Problem requirements: Of the entries below, copy only those lines that contain the word "gráfico".

The data:
# # # # #

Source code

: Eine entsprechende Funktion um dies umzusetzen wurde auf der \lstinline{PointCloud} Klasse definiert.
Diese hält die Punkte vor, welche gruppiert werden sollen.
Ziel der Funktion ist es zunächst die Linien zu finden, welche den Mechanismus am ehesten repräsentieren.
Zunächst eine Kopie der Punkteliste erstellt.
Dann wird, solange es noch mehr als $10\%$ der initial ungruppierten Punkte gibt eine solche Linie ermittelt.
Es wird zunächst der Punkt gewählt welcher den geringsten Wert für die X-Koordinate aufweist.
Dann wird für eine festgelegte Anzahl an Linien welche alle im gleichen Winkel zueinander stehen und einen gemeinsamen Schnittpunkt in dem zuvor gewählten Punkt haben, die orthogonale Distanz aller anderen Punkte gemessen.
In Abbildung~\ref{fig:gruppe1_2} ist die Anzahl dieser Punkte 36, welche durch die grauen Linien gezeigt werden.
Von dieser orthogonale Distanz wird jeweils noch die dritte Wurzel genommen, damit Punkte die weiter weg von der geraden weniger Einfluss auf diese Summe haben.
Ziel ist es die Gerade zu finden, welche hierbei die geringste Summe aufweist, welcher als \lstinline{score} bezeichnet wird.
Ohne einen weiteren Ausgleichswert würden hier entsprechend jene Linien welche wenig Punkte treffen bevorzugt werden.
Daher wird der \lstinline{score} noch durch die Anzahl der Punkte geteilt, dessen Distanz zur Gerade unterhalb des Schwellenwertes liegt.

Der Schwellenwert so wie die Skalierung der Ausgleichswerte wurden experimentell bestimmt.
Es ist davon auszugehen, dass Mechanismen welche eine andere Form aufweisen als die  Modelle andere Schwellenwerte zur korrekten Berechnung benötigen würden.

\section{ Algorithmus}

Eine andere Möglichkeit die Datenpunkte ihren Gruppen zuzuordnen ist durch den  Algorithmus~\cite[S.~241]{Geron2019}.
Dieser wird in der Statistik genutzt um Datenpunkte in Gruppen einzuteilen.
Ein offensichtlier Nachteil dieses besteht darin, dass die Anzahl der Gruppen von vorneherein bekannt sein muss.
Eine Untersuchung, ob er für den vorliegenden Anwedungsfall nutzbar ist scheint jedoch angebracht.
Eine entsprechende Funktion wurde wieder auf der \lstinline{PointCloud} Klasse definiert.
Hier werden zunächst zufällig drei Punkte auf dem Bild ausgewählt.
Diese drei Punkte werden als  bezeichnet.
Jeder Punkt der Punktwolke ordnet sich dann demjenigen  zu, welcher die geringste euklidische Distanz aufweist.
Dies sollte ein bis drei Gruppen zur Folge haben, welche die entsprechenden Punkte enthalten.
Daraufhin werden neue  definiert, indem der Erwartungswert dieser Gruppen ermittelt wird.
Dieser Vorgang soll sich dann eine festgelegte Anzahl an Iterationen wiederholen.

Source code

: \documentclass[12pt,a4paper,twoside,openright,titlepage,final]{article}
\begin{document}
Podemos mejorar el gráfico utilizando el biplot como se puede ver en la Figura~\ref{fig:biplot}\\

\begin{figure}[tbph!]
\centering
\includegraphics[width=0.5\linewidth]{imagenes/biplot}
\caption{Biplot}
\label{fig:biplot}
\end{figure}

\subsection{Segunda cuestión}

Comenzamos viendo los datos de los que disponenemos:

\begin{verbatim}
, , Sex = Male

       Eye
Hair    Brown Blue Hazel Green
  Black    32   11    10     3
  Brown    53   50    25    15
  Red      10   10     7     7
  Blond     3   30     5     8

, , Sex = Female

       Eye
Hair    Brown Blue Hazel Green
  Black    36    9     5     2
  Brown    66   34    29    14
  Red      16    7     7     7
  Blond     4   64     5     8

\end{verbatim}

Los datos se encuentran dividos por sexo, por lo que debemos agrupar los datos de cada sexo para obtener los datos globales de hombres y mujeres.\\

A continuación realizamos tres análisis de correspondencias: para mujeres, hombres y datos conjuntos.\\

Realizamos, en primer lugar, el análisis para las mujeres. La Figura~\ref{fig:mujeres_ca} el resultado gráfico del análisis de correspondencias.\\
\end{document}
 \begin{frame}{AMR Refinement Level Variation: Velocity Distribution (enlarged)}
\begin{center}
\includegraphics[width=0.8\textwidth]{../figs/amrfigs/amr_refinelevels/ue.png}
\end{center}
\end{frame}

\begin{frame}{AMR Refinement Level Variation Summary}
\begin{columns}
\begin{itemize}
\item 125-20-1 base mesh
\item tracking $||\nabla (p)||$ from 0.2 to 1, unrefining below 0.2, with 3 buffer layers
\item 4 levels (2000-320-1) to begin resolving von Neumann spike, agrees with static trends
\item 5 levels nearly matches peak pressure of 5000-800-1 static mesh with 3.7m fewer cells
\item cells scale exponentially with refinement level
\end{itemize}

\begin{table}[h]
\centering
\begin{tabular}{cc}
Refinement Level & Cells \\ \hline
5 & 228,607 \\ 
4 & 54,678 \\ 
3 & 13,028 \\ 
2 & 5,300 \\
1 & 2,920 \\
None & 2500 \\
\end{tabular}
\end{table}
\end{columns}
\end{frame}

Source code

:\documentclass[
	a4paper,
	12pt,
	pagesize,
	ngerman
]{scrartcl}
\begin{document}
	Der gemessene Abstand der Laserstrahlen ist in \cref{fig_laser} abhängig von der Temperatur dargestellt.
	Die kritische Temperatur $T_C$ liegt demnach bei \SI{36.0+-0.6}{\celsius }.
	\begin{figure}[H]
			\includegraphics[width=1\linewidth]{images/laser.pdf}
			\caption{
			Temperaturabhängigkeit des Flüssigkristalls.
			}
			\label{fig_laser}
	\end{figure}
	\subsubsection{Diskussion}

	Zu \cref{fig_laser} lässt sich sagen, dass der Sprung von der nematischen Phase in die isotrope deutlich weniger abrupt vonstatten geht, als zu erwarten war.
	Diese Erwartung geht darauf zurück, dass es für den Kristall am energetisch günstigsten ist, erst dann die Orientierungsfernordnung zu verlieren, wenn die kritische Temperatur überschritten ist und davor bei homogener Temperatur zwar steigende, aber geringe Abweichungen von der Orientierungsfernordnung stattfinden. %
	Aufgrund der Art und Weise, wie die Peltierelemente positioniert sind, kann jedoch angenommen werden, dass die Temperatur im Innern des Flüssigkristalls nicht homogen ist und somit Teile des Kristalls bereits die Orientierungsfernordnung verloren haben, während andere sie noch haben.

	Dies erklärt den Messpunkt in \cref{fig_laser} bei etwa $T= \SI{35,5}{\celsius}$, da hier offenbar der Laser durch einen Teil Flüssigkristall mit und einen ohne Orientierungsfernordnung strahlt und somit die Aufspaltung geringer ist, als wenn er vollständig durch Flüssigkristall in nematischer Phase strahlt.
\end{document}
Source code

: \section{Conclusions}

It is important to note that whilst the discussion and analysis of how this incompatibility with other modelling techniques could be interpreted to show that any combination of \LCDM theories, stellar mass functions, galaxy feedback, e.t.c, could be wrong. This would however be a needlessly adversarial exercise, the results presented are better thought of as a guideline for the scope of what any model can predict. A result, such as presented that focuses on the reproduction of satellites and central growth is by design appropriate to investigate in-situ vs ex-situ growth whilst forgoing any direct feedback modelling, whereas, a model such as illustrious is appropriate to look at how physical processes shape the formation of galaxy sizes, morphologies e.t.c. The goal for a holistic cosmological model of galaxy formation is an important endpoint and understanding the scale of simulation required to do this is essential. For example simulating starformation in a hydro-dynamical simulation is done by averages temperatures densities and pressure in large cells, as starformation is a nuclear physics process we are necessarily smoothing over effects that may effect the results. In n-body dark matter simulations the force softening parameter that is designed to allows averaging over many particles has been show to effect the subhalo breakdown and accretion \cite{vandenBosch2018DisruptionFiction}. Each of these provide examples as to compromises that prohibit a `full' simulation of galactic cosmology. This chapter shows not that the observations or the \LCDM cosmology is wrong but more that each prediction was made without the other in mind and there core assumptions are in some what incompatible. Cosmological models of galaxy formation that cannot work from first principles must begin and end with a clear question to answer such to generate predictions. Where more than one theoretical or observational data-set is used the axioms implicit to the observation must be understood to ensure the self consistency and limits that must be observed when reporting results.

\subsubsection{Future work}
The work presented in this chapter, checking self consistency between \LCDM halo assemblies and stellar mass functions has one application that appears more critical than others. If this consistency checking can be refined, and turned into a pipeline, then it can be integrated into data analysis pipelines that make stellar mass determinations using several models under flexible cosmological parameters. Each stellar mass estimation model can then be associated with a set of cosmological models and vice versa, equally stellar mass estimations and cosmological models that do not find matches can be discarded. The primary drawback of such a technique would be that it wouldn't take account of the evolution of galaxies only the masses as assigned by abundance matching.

# # # # #

Answer to this task:
Podemos mejorar el gráfico utilizando el biplot como se puede ver en la Figura~\ref{fig:biplot}\\
Realizamos, en primer lugar, el análisis para las mujeres. La Figura~\ref{fig:mujeres_ca} el resultado gráfico del análisis de correspondencias.\\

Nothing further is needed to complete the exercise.